Using the entries below, show all lines with the string "ClassParams".

━━━━━━

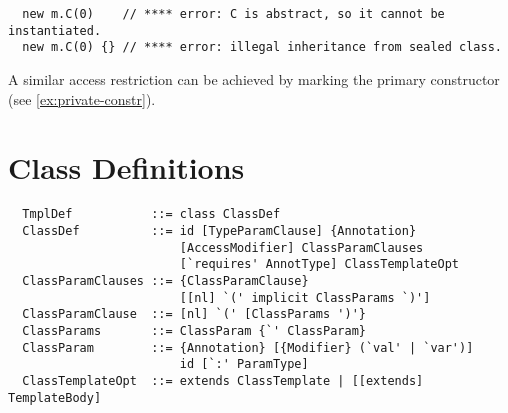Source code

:\begin{lstlisting}
  new m.C(0)    // **** error: C is abstract, so it cannot be instantiated.
  new m.C(0) {} // **** error: illegal inheritance from sealed class.
\end{lstlisting}

A similar access restriction can be achieved by marking the primary
constructor  (see \ref{ex:private-constr}).

\section{Class Definitions}
\label{sec:class-defs}

\syntax\begin{lstlisting} 
  TmplDef           ::= class ClassDef 
  ClassDef          ::= id [TypeParamClause] {Annotation} 
                        [AccessModifier] ClassParamClauses 
                        [`requires' AnnotType] ClassTemplateOpt 
  ClassParamClauses ::= {ClassParamClause} 
                        [[nl] `(' implicit ClassParams `)']
  ClassParamClause  ::= [nl] `(' [ClassParams ')'} 
  ClassParams       ::= ClassParam {`' ClassParam}
  ClassParam        ::= {Annotation} [{Modifier} (`val' | `var')] 
                        id [`:' ParamType]
  ClassTemplateOpt  ::= extends ClassTemplate | [[extends] TemplateBody]
\end{lstlisting}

━━━━━━

- Answer to the exercise:
                        [[nl] `(' implicit ClassParams `)']
  ClassParamClause  ::= [nl] `(' [ClassParams ')'} 
  ClassParams       ::= ClassParam {`' ClassParam}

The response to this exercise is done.